Based on literature reports of food-grade antimicrobials — some of which may not have not been used commercially for fresh produce — the researchers chose several candidates. They first examined each antimicrobial's physical and chemical properties, such as water solubility, and how they might affect compatibility with the coatings. They then screened the antimicrobials individually and in combination for their efficacy in controlling Salmonella enterica and Listeria monocytogenes under laboratory conditions.
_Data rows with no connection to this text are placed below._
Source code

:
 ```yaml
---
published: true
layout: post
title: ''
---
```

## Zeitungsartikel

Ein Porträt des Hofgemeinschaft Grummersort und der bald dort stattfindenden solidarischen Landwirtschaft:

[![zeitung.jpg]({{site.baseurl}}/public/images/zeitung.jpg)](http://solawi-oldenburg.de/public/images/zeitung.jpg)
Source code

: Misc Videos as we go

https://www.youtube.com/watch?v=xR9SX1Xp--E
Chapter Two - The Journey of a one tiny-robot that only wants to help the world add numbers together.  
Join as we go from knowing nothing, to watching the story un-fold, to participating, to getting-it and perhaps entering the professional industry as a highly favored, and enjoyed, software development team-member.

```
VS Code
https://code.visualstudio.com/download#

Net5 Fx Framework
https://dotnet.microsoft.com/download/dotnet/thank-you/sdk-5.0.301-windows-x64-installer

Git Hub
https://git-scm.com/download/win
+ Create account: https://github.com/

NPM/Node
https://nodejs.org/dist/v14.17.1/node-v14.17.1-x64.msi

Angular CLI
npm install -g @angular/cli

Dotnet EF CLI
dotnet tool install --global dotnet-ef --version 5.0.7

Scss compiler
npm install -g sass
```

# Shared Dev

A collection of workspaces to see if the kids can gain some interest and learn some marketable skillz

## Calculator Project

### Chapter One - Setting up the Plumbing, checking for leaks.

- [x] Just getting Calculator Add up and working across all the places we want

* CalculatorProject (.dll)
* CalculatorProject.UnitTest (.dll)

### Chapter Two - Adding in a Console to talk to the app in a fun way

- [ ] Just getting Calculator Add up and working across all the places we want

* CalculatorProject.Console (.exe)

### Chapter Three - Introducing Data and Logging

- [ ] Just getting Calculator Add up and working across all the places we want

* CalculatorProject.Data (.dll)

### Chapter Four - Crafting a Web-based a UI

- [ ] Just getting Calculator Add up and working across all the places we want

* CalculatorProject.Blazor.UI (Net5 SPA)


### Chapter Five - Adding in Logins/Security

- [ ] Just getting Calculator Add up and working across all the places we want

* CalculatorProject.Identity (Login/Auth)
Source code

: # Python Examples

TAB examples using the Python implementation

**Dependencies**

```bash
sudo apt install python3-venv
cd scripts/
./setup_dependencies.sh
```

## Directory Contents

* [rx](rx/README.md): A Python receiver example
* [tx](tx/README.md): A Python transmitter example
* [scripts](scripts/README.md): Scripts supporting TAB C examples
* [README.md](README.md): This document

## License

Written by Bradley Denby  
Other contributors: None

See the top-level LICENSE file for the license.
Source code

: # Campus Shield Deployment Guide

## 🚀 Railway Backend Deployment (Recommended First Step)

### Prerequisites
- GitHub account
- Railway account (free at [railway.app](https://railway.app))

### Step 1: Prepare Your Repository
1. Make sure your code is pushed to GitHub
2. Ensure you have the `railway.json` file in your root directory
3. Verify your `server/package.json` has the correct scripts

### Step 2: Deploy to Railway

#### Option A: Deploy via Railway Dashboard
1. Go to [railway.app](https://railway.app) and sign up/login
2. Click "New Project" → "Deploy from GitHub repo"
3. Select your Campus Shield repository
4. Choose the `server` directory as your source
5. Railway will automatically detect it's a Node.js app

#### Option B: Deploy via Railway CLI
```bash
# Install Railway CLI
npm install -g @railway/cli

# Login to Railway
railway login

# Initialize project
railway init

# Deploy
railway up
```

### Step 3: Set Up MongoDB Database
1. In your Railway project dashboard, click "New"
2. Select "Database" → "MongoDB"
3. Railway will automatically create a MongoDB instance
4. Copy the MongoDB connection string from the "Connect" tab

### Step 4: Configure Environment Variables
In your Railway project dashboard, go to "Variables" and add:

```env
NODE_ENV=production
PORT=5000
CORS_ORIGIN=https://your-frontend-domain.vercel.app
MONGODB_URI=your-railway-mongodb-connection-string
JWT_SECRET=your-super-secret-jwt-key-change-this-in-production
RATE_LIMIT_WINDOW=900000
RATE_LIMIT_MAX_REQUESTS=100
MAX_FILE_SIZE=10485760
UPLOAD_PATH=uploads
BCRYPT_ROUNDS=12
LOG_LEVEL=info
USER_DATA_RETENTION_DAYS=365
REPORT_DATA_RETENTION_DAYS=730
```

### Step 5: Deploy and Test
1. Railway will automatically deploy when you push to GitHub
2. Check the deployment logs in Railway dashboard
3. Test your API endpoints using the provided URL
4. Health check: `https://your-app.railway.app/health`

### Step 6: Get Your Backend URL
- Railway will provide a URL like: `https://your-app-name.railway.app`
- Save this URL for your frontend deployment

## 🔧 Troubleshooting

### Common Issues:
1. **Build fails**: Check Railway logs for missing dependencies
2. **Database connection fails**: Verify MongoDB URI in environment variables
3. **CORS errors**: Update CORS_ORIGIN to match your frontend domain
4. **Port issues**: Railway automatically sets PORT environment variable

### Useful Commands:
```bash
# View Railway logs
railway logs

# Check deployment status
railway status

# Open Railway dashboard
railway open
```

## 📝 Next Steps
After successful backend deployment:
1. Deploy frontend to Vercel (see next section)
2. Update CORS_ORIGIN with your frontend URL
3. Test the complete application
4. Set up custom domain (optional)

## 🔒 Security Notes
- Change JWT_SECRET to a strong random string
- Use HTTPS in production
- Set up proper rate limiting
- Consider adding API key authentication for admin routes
The theory was that combining antimicrobials might result in synergies with greater results than the sum of their individual effects.

The researchers also looked at how adjusting pH might enhance the antimicrobials. They identified the ones that performed the best and then examined how they worked when added to the coatings.

The second part of the project, which the researchers started during the 2023 summer, was to screen the performance of antimicrobial-enhanced coatings on peaches. Thanks to Prima-brand Wawona and the California Fresh Fruit Association (CFFA), Zhong received overnight shipments of freshly picked peaches that had yet to run through a packinghouse. “Without the industry support, I don’t know where we’d get the peaches,” he said.

The researchers washed and brushed the fruit to simulate a commercial packinghouse. Then, they inoculated the peaches with one of the two pathogens and applied a coating. They also left some of the fruit uncoated as an untreated check. 

The peaches were put in a 32-degree Fahrenheit cooler to mimic packinghouse storage. Beginning at day five and running up to day 20, the researchers pulled samples every five days to measure pathogen die-off. They also weighed the fruit to determine moisture loss, along with fungal, mold, and/or yeast growth.

Once the California peach harvest begins, Zhong said they plan to repeat the trial in 2024 to validate their initial results. “We hope this research will give the industry some great information to think about possibly different practices,” he said.